Exercise prompt: Omitting the images, transcribe the records below exactly as they stand.

--- START ---

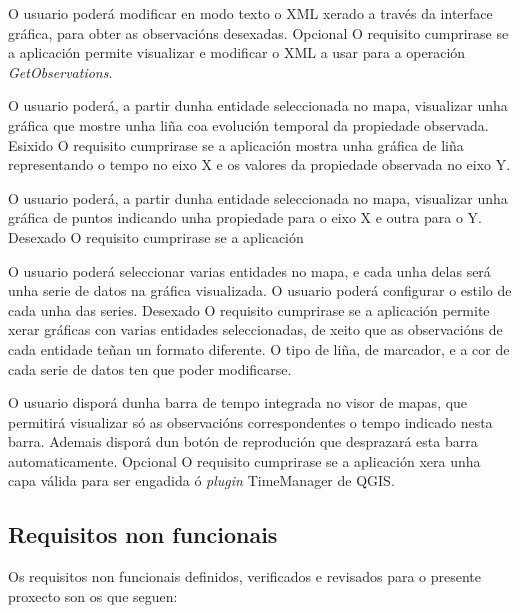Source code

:		  	{O usuario poderá modificar en modo texto o XML xerado a través da interface gráfica,  para obter as observacións desexadas.}%
			{Opcional}%
			{O requisito cumprirase se a aplicación permite visualizar e modificar o XML a usar para a operación \emph{GetObservations}.}%
			
		  	{O usuario poderá, a partir dunha entidade seleccionada no mapa, visualizar unha gráfica que mostre unha liña coa evolución temporal da propiedade observada.}%
			{Esixido}%
			{O requisito cumprirase se a aplicación mostra unha gráfica de liña representando o tempo no eixo X e os valores da propiedade observada no eixo Y.}%
			
		  	{O usuario poderá, a partir dunha entidade seleccionada no mapa, visualizar unha gráfica de puntos indicando unha propiedade para o eixo X e outra para o Y.}%
			{Desexado}%
			{O requisito cumprirase se a aplicación}%
			
		  	{O usuario poderá seleccionar varias entidades no mapa, e cada unha delas será unha serie de datos na gráfica visualizada. O usuario poderá configurar o estilo de cada unha das series.}%
			{Desexado}%
			{O requisito cumprirase se a aplicación permite xerar gráficas con varias entidades seleccionadas, de xeito que as observacións de cada entidade teñan un formato diferente. O tipo de liña, de marcador, e a cor de cada serie de datos ten que poder modificarse.}%
			
		  	{O usuario disporá dunha barra de tempo integrada no visor de mapas, que permitirá visualizar só as observacións correspondentes o tempo indicado nesta barra. Ademais disporá dun botón de reprodución que desprazará esta barra automaticamente.}%
			{Opcional}%
			{O requisito cumprirase se a aplicación xera unha capa válida para ser engadida ó \emph{plugin} TimeManager de QGIS.}%

\subsection{Requisitos non funcionais}
Os requisitos non funcionais definidos, verificados e revisados para o presente proxecto son os que seguen:

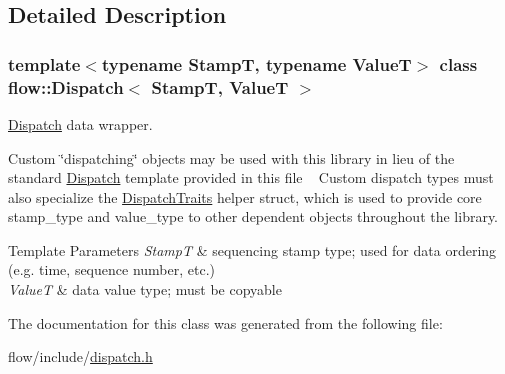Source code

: \subsection{Detailed Description}
\subsubsection*{template$<$typename StampT, typename ValueT$>$\newline
class flow\+::\+Dispatch$<$ Stamp\+T, Value\+T $>$}

\hyperlink{classflow_1_1_dispatch}{Dispatch} data wrapper. 

Custom \char`\"{}dispatching\char`\"{} objects may be used with this library in lieu of the standard {\ttfamily \hyperlink{classflow_1_1_dispatch}{Dispatch}} template provided in this file ~\newline
 Custom dispatch types must also specialize the {\ttfamily \hyperlink{structflow_1_1_dispatch_traits}{Dispatch\+Traits}} helper struct, which is used to provide core {\ttfamily stamp\+\_\+type} and {\ttfamily value\+\_\+type} to other dependent objects throughout the library.


\begin{DoxyTemplParams}{Template Parameters}
{\em StampT} & sequencing stamp type; used for data ordering (e.\+g. time, sequence number, etc.) \\
\hline
{\em ValueT} & data value type; must be copyable \\
\hline
\end{DoxyTemplParams}


The documentation for this class was generated from the following file\+:\begin{DoxyCompactItemize}
\item 
flow/include/\hyperlink{dispatch_8h}{dispatch.\+h}\end{DoxyCompactItemize}
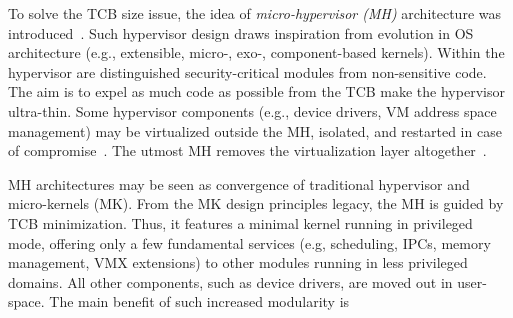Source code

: \documentclass{sig-alternate}
\begin{document}
\noindent To solve the TCB size issue, the idea of \textit{micro-hypervisor (MH)} architecture was introduced~\cite{nova, NoHype, xmhf, mccune2010TruEffTCBRedAtt}. Such hypervisor design draws inspiration from evolution in OS architecture (e.g., extensible, micro-, exo-, component-based kernels). Within the hypervisor are distinguished security-critical modules from non-sensitive code. The aim is to expel as much code as possible from the TCB make the hypervisor ultra-thin. Some hypervisor components (e.g., device drivers, VM address space management) may be virtualized outside the MH, isolated, and restarted in case of compromise~\cite{nova}. The utmost MH removes the virtualization layer altogether~\cite{NoHype}.


MH architectures may be seen as convergence of traditional hypervisor and micro-kernels (MK).
From the MK design principles legacy, the MH is guided by TCB minimization. 
Thus, it features a minimal kernel running in privileged mode, offering only a few fundamental services (e.g, scheduling, IPCs, memory management, VMX extensions) to other modules running in less privileged domains. All other components, such as device drivers, are moved out in user-space. 
The main benefit of such increased modularity is
\end{document}

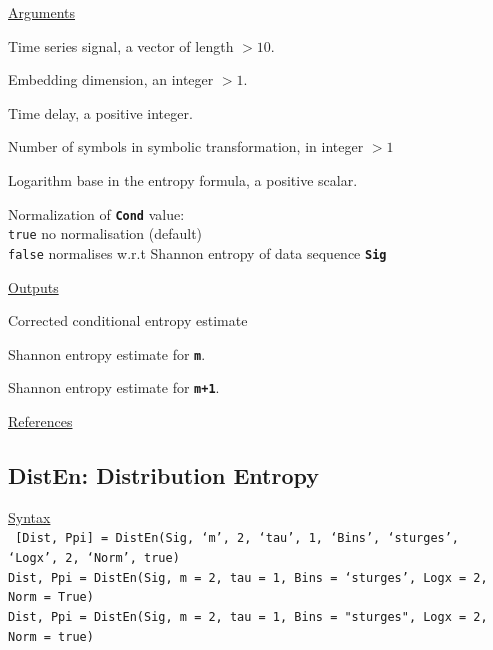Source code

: \documentclass[12pt, a4paper, titlepage, openany]{book}
\begin{document}
\noindent \ul{Arguments}
\begin{description}[labelsep=1cm, labelwidth=2cm, nosep, style=multiline,leftmargin=3cm]\footnotesize
\item[\texttt{Sig}]		Time series signal, a vector of length $> 10$.
\item[\texttt{m}]		Embedding dimension, an integer $> 1$.
\item[\texttt{tau}]		Time delay, a positive integer.
\item[\texttt{c}]		Number of symbols in symbolic transformation, in integer $> 1$
\item[\texttt{Logx}]	Logarithm base in the entropy formula, a positive scalar.
\item[\texttt{Norm}]	Normalization of \texttt{\textbf{Cond}} value:\\
		  \texttt{true} \hspace{15pt}  no normalisation (default)\\
		  \texttt{false} \hspace{10pt}  normalises w.r.t Shannon entropy of data sequence \texttt{\textbf{Sig}}
\end{description}

\noindent \ul{Outputs}
\begin{description}[labelsep=1cm, labelwidth=2cm, nosep, style=multiline,leftmargin=3cm]\footnotesize
\item[\texttt{Cond}]		Corrected conditional entropy estimate
\item[\texttt{SEw}]		Shannon entropy estimate for \texttt{\textbf{m}}.
\item[\texttt{SEz}]		Shannon entropy estimate for \texttt{\textbf{m+1}}.
\end{description}

\noindent \ul{References}\hspace{1cm}
\cite{Cond1}



\newpage
\subsection{\normalsize DistEn: \hspace{15mm} Distribution Entropy} \label{DistEn}
\noindent\ul{Syntax} \vspace{6mm} \\ \noindent \texttt{\footnotesize
[Dist, Ppi] = DistEn(Sig, ‘m’, 2, ‘tau’, 1, ‘Bins’, ‘sturges’, ‘Logx’, 2, ‘Norm’, true)\\
 Dist, Ppi  = DistEn(Sig, m = 2, tau = 1, Bins = ‘sturges’, Logx = 2, Norm = True)\\ 
 Dist, Ppi  = DistEn(Sig, m = 2, tau = 1, Bins = "sturges", Logx = 2, Norm = true)}
\end{document}
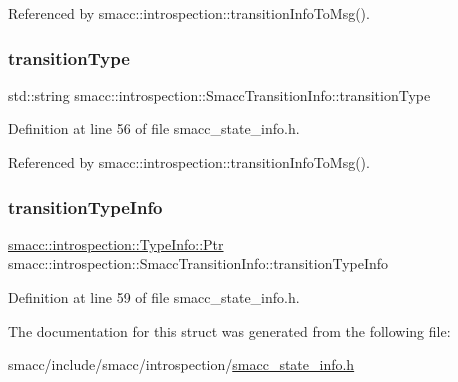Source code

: Referenced by smacc\+::introspection\+::transition\+Info\+To\+Msg().

\mbox{\label{structsmacc_1_1introspection_1_1SmaccTransitionInfo_a8f4682c18a3b6c09f6b942a4fa7b524d}} 
\subsubsection{\texorpdfstring{transition\+Type}{transitionType}}
{\footnotesize\ttfamily std\+::string smacc\+::introspection\+::\+Smacc\+Transition\+Info\+::transition\+Type}



Definition at line 56 of file smacc\+\_\+state\+\_\+info.\+h.



Referenced by smacc\+::introspection\+::transition\+Info\+To\+Msg().

\mbox{\label{structsmacc_1_1introspection_1_1SmaccTransitionInfo_a98364c74dec9e1cf1337743ce0771a33}} 
\subsubsection{\texorpdfstring{transition\+Type\+Info}{transitionTypeInfo}}
{\footnotesize\ttfamily \hyperlink{classsmacc_1_1introspection_1_1TypeInfo_aa6ffd9c39811d59f7c771941b7fad860}{smacc\+::introspection\+::\+Type\+Info\+::\+Ptr} smacc\+::introspection\+::\+Smacc\+Transition\+Info\+::transition\+Type\+Info}



Definition at line 59 of file smacc\+\_\+state\+\_\+info.\+h.



The documentation for this struct was generated from the following file\+:\begin{DoxyCompactItemize}
\item 
smacc/include/smacc/introspection/\hyperlink{smacc__state__info_8h}{smacc\+\_\+state\+\_\+info.\+h}\end{DoxyCompactItemize}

--- END ---

Answer for this exercise:
Source code

:		  	{O usuario poderá modificar en modo texto o XML xerado a través da interface gráfica,  para obter as observacións desexadas.}%
			{Opcional}%
			{O requisito cumprirase se a aplicación permite visualizar e modificar o XML a usar para a operación \emph{GetObservations}.}%
			
		  	{O usuario poderá, a partir dunha entidade seleccionada no mapa, visualizar unha gráfica que mostre unha liña coa evolución temporal da propiedade observada.}%
			{Esixido}%
			{O requisito cumprirase se a aplicación mostra unha gráfica de liña representando o tempo no eixo X e os valores da propiedade observada no eixo Y.}%
			
		  	{O usuario poderá, a partir dunha entidade seleccionada no mapa, visualizar unha gráfica de puntos indicando unha propiedade para o eixo X e outra para o Y.}%
			{Desexado}%
			{O requisito cumprirase se a aplicación}%
			
		  	{O usuario poderá seleccionar varias entidades no mapa, e cada unha delas será unha serie de datos na gráfica visualizada. O usuario poderá configurar o estilo de cada unha das series.}%
			{Desexado}%
			{O requisito cumprirase se a aplicación permite xerar gráficas con varias entidades seleccionadas, de xeito que as observacións de cada entidade teñan un formato diferente. O tipo de liña, de marcador, e a cor de cada serie de datos ten que poder modificarse.}%
			
		  	{O usuario disporá dunha barra de tempo integrada no visor de mapas, que permitirá visualizar só as observacións correspondentes o tempo indicado nesta barra. Ademais disporá dun botón de reprodución que desprazará esta barra automaticamente.}%
			{Opcional}%
			{O requisito cumprirase se a aplicación xera unha capa válida para ser engadida ó \emph{plugin} TimeManager de QGIS.}%

\subsection{Requisitos non funcionais}
Os requisitos non funcionais definidos, verificados e revisados para o presente proxecto son os que seguen:

Source code

: \subsection{Detailed Description}
\subsubsection*{template$<$typename StampT, typename ValueT$>$\newline
class flow\+::\+Dispatch$<$ Stamp\+T, Value\+T $>$}

\hyperlink{classflow_1_1_dispatch}{Dispatch} data wrapper. 

Custom \char`\"{}dispatching\char`\"{} objects may be used with this library in lieu of the standard {\ttfamily \hyperlink{classflow_1_1_dispatch}{Dispatch}} template provided in this file ~\newline
 Custom dispatch types must also specialize the {\ttfamily \hyperlink{structflow_1_1_dispatch_traits}{Dispatch\+Traits}} helper struct, which is used to provide core {\ttfamily stamp\+\_\+type} and {\ttfamily value\+\_\+type} to other dependent objects throughout the library.


\begin{DoxyTemplParams}{Template Parameters}
{\em StampT} & sequencing stamp type; used for data ordering (e.\+g. time, sequence number, etc.) \\
\hline
{\em ValueT} & data value type; must be copyable \\
\hline
\end{DoxyTemplParams}


The documentation for this class was generated from the following file\+:\begin{DoxyCompactItemize}
\item 
flow/include/\hyperlink{dispatch_8h}{dispatch.\+h}\end{DoxyCompactItemize}
Source code

: \documentclass{sig-alternate}
\begin{document}
\noindent To solve the TCB size issue, the idea of \textit{micro-hypervisor (MH)} architecture was introduced~\cite{nova, NoHype, xmhf, mccune2010TruEffTCBRedAtt}. Such hypervisor design draws inspiration from evolution in OS architecture (e.g., extensible, micro-, exo-, component-based kernels). Within the hypervisor are distinguished security-critical modules from non-sensitive code. The aim is to expel as much code as possible from the TCB make the hypervisor ultra-thin. Some hypervisor components (e.g., device drivers, VM address space management) may be virtualized outside the MH, isolated, and restarted in case of compromise~\cite{nova}. The utmost MH removes the virtualization layer altogether~\cite{NoHype}.


MH architectures may be seen as convergence of traditional hypervisor and micro-kernels (MK).
From the MK design principles legacy, the MH is guided by TCB minimization. 
Thus, it features a minimal kernel running in privileged mode, offering only a few fundamental services (e.g, scheduling, IPCs, memory management, VMX extensions) to other modules running in less privileged domains. All other components, such as device drivers, are moved out in user-space. 
The main benefit of such increased modularity is
\end{document}

Source code

: \documentclass[12pt, a4paper, titlepage, openany]{book}
\begin{document}
\noindent \ul{Arguments}
\begin{description}[labelsep=1cm, labelwidth=2cm, nosep, style=multiline,leftmargin=3cm]\footnotesize
\item[\texttt{Sig}]		Time series signal, a vector of length $> 10$.
\item[\texttt{m}]		Embedding dimension, an integer $> 1$.
\item[\texttt{tau}]		Time delay, a positive integer.
\item[\texttt{c}]		Number of symbols in symbolic transformation, in integer $> 1$
\item[\texttt{Logx}]	Logarithm base in the entropy formula, a positive scalar.
\item[\texttt{Norm}]	Normalization of \texttt{\textbf{Cond}} value:\\
		  \texttt{true} \hspace{15pt}  no normalisation (default)\\
		  \texttt{false} \hspace{10pt}  normalises w.r.t Shannon entropy of data sequence \texttt{\textbf{Sig}}
\end{description}

\noindent \ul{Outputs}
\begin{description}[labelsep=1cm, labelwidth=2cm, nosep, style=multiline,leftmargin=3cm]\footnotesize
\item[\texttt{Cond}]		Corrected conditional entropy estimate
\item[\texttt{SEw}]		Shannon entropy estimate for \texttt{\textbf{m}}.
\item[\texttt{SEz}]		Shannon entropy estimate for \texttt{\textbf{m+1}}.
\end{description}

\noindent \ul{References}\hspace{1cm}
\cite{Cond1}



\newpage
\subsection{\normalsize DistEn: \hspace{15mm} Distribution Entropy} \label{DistEn}
\noindent\ul{Syntax} \vspace{6mm} \\ \noindent \texttt{\footnotesize
[Dist, Ppi] = DistEn(Sig, ‘m’, 2, ‘tau’, 1, ‘Bins’, ‘sturges’, ‘Logx’, 2, ‘Norm’, true)\\
 Dist, Ppi  = DistEn(Sig, m = 2, tau = 1, Bins = ‘sturges’, Logx = 2, Norm = True)\\ 
 Dist, Ppi  = DistEn(Sig, m = 2, tau = 1, Bins = "sturges", Logx = 2, Norm = true)}
\end{document}
Source code

: Referenced by smacc\+::introspection\+::transition\+Info\+To\+Msg().

\mbox{\label{structsmacc_1_1introspection_1_1SmaccTransitionInfo_a8f4682c18a3b6c09f6b942a4fa7b524d}} 
\subsubsection{\texorpdfstring{transition\+Type}{transitionType}}
{\footnotesize\ttfamily std\+::string smacc\+::introspection\+::\+Smacc\+Transition\+Info\+::transition\+Type}



Definition at line 56 of file smacc\+\_\+state\+\_\+info.\+h.



Referenced by smacc\+::introspection\+::transition\+Info\+To\+Msg().

\mbox{\label{structsmacc_1_1introspection_1_1SmaccTransitionInfo_a98364c74dec9e1cf1337743ce0771a33}} 
\subsubsection{\texorpdfstring{transition\+Type\+Info}{transitionTypeInfo}}
{\footnotesize\ttfamily \hyperlink{classsmacc_1_1introspection_1_1TypeInfo_aa6ffd9c39811d59f7c771941b7fad860}{smacc\+::introspection\+::\+Type\+Info\+::\+Ptr} smacc\+::introspection\+::\+Smacc\+Transition\+Info\+::transition\+Type\+Info}



Definition at line 59 of file smacc\+\_\+state\+\_\+info.\+h.



The documentation for this struct was generated from the following file\+:\begin{DoxyCompactItemize}
\item 
smacc/include/smacc/introspection/\hyperlink{smacc__state__info_8h}{smacc\+\_\+state\+\_\+info.\+h}\end{DoxyCompactItemize}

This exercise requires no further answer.